Tak kalah strategis dengan program konversi gas di atas, updgrading kilang minyak juga harus segera dilakukan. Kapasitas dan kualitas kilang minyak kita sangat rendah sehingga produksi BBM yang dihasilkan juga rendah. Kondisi ini pada akhirnya menyebabkan impor BBM terus meningkat di tengah semakin meningkatnya kebutuhan BBM. Tingkat losses kilang kita juga tinggi karena kilang tua dan tidak efisien yang berujung pada tingginya biaya produksi BBM dan tingginya subsidi BBM. Kondisi kilang inilah yang juga menyebabkan relatif lebih mahalnya harga BBM di Indonesia dibanding di negara lain.

Untuk meningkatkan competitiveness, kilang perlu di-upgrade secara signifikan. Kilang baru atau kilang hasil upgrading harus diarahkan untuk mengolah sour crude, bukan low sulfur sebagaimana yang diolah oleh sebagian besar kilang yang kita miliki saat ini agar margin kilang meningkat. Ketersediaan minyak mentah jenis low sulfur (sweet crude) juga semakin terbatas karena produksinya yang menurun. Di samping itu, crude availability dari sour crude juga lebih terjamin karena produksinya di dunia sangat besar dan harga sour crude juga lebih murah.
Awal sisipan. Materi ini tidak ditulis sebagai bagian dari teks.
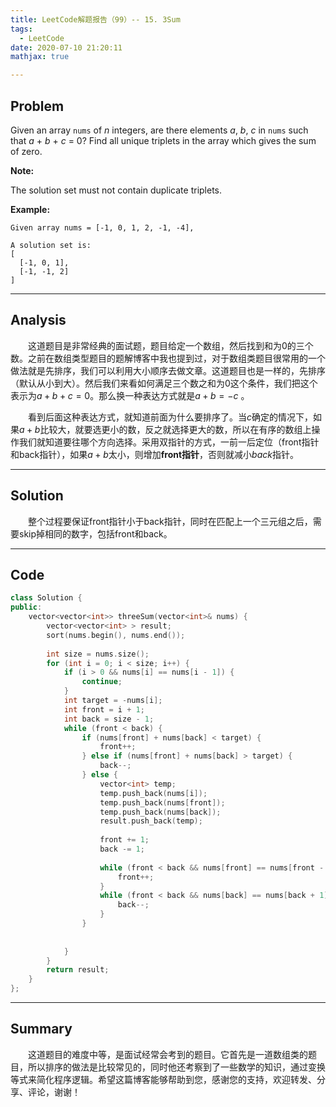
 ```yaml
---
title: LeetCode解题报告（99）-- 15. 3Sum
tags:
  - LeetCode
date: 2020-07-10 21:20:11
mathjax: true

---
```


## Problem

Given an array `nums` of *n* integers, are there elements *a*, *b*, *c* in `nums` such that *a* + *b* + *c* = 0? Find all unique triplets in the array which gives the sum of zero.

**Note:**

The solution set must not contain duplicate triplets.

<!-- more -->

**Example:**

```
Given array nums = [-1, 0, 1, 2, -1, -4],

A solution set is:
[
  [-1, 0, 1],
  [-1, -1, 2]
]
```

------

## Analysis

&emsp;&emsp;这道题目是非常经典的面试题，题目给定一个数组，然后找到和为0的三个数。之前在数组类型题目的题解博客中我也提到过，对于数组类题目很常用的一个做法就是先排序，我们可以利用大小顺序去做文章。这道题目也是一样的，先排序（默认从小到大）。然后我们来看如何满足三个数之和为0这个条件，我们把这个表示为$a + b + c = 0$。那么换一种表达方式就是$a + b = -c$ 。

&emsp;&emsp;看到后面这种表达方式，就知道前面为什么要排序了。当$c$确定的情况下，如果$a+b$比较大，就要选更小的数，反之就选择更大的数，所以在有序的数组上操作我们就知道要往哪个方向选择。采用双指针的方式，一前一后定位（front指针和back指针），如果$a+b$太小，则增加**front指针**，否则就减小$back$指针。

------

## Solution

&emsp;&emsp;整个过程要保证front指针小于back指针，同时在匹配上一个三元组之后，需要skip掉相同的数字，包括front和back。

------

## Code

```c++
class Solution {
public:
    vector<vector<int>> threeSum(vector<int>& nums) {
        vector<vector<int> > result;
        sort(nums.begin(), nums.end());
        
        int size = nums.size();
        for (int i = 0; i < size; i++) {
            if (i > 0 && nums[i] == nums[i - 1]) {
                continue;
            }
            int target = -nums[i];
            int front = i + 1;
            int back = size - 1;
            while (front < back) {
                if (nums[front] + nums[back] < target) {
                    front++;
                } else if (nums[front] + nums[back] > target) {
                    back--;
                } else {
                    vector<int> temp;
                    temp.push_back(nums[i]);
                    temp.push_back(nums[front]);
                    temp.push_back(nums[back]);
                    result.push_back(temp);
                    
                    front += 1;
                    back -= 1;
                    
                    while (front < back && nums[front] == nums[front - 1]) {
                        front++;
                    }
                    while (front < back && nums[back] == nums[back + 1]) {
                        back--;
                    }
                }
                
                
            }
        }
        return result;
    }
};
```

------

## Summary

&emsp;&emsp;这道题目的难度中等，是面试经常会考到的题目。它首先是一道数组类的题目，所以排序的做法是比较常见的，同时他还考察到了一些数学的知识，通过变换等式来简化程序逻辑。希望这篇博客能够帮助到您，感谢您的支持，欢迎转发、分享、评论，谢谢！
Berdasarkan penjelasannya, pemerintah kini memiliki dana hasil pengalihan subsidi BBM sekitar Rp 9 triliun untuk 2014 dan Rp 140 triliun untuk 2015. Jumlah yang tentunya besar, lebih dari cukup untuk dialokasikan pada kegiatan dan investasi pemerintah yang strategis seperti saya sebut di atas.

Di sinilah letak strategisnya bagi pemerintah untuk membuktikan kepada masyarakat bahwa pemerintah saat ini serius melakukan pengalihan subsidi BBM. Sebab, pengalihan subsidi BBM yang setengah-setengah atau bahkan retorika akan sulit membangun kepercayaan bahwa pemerintah serius menyehatkan struktur APBN.

Kita mendukung pemerintah untuk serius melakukan pembenahan secara mendasar terkait dengan energi, khususnya yang terkait dengan pengurangan subsidi BBM ini. Semoga gagasan besar tidak terkalahkan oleh kepentingan pragmatis semata.